** Task brief **
The answer must consist of every line below that holds the word "Walsh".
· · · ·
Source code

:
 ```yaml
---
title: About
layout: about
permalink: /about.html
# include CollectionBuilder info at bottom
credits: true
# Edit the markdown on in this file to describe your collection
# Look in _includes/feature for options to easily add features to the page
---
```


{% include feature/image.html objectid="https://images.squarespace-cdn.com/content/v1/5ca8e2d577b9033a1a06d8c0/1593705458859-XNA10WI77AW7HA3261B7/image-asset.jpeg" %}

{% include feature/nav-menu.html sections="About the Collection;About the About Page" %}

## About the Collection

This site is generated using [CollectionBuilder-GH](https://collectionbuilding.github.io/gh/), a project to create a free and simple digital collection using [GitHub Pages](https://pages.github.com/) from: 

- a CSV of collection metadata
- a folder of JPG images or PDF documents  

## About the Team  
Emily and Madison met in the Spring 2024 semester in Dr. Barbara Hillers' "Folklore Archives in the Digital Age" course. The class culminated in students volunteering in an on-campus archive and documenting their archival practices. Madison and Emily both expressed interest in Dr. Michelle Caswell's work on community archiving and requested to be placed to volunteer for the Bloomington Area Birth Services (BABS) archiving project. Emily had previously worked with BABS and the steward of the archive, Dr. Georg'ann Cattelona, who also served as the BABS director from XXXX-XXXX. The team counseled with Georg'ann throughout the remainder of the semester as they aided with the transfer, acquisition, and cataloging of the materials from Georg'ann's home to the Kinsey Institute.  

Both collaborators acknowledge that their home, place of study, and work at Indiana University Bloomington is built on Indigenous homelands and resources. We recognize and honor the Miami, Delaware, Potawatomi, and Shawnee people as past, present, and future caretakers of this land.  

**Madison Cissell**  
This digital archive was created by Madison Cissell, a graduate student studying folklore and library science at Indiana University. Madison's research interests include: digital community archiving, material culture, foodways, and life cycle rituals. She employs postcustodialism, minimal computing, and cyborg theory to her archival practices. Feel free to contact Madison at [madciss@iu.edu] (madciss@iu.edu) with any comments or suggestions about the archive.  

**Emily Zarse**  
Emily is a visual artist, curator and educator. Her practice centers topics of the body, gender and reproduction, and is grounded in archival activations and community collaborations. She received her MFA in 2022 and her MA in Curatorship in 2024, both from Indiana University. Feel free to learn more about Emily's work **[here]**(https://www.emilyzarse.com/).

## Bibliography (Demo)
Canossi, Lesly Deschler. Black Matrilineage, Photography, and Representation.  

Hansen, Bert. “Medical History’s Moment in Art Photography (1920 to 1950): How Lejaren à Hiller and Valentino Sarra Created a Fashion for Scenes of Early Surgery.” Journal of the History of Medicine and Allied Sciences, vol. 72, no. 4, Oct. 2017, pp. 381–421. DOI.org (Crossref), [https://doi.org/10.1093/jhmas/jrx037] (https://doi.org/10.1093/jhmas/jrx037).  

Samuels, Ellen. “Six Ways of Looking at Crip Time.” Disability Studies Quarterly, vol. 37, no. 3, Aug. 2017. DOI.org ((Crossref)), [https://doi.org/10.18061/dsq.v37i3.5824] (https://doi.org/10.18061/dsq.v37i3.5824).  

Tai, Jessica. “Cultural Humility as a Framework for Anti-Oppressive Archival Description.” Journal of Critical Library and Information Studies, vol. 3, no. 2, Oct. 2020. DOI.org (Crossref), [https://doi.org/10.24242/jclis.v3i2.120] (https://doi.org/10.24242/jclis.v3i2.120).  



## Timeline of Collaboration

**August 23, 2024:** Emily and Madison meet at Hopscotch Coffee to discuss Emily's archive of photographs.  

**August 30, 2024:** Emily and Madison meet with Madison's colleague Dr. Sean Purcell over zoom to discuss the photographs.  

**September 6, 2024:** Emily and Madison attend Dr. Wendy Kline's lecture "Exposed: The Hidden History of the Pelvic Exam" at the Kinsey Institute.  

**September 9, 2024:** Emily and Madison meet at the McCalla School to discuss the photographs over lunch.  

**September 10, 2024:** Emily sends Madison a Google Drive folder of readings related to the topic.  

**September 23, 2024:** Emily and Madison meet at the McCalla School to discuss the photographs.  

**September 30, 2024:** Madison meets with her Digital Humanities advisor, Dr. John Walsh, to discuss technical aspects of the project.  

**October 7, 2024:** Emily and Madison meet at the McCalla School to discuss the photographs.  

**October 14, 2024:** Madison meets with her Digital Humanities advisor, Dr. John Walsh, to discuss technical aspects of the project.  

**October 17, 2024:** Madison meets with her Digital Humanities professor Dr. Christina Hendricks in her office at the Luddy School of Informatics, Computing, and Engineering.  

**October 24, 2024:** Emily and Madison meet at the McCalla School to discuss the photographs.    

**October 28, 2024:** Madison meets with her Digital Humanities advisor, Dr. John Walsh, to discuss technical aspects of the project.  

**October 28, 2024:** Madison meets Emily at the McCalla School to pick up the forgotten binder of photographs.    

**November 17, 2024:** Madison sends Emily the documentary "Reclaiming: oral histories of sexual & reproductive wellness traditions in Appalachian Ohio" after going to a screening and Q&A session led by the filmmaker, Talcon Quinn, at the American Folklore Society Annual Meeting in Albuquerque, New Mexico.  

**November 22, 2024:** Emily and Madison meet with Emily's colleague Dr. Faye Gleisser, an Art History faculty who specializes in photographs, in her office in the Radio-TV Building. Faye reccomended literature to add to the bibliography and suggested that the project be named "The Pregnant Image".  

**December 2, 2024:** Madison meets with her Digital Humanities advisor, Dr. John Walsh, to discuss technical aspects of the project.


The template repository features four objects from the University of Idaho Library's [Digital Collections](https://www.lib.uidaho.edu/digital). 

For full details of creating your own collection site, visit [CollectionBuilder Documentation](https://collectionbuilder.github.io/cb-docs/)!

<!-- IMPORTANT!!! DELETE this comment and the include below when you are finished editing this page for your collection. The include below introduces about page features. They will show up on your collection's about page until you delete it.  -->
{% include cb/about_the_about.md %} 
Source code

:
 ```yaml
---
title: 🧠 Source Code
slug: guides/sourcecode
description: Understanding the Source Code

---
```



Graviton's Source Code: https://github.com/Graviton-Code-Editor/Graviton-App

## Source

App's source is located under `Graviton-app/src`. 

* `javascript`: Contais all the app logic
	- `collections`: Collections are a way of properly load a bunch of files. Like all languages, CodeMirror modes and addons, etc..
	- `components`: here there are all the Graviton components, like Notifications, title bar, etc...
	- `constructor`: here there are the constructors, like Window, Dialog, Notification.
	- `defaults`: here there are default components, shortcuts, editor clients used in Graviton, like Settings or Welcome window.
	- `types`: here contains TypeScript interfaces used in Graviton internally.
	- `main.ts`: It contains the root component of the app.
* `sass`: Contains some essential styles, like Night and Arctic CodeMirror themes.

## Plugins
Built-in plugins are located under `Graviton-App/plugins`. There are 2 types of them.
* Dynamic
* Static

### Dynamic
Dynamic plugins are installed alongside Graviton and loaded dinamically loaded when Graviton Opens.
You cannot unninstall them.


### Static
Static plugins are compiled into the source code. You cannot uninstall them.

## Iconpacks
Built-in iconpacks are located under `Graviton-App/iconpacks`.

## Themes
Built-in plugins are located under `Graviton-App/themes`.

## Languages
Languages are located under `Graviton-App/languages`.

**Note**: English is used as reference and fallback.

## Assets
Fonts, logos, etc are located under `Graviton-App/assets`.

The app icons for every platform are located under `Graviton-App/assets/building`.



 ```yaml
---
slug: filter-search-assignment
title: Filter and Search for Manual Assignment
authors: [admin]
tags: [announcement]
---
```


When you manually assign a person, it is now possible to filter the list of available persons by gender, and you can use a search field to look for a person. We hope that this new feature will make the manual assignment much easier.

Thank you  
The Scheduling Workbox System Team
· · · ·
** Task answer **
**September 30, 2024:** Madison meets with her Digital Humanities advisor, Dr. John Walsh, to discuss technical aspects of the project.  
**October 14, 2024:** Madison meets with her Digital Humanities advisor, Dr. John Walsh, to discuss technical aspects of the project.  
**October 28, 2024:** Madison meets with her Digital Humanities advisor, Dr. John Walsh, to discuss technical aspects of the project.  
**December 2, 2024:** Madison meets with her Digital Humanities advisor, Dr. John Walsh, to discuss technical aspects of the project.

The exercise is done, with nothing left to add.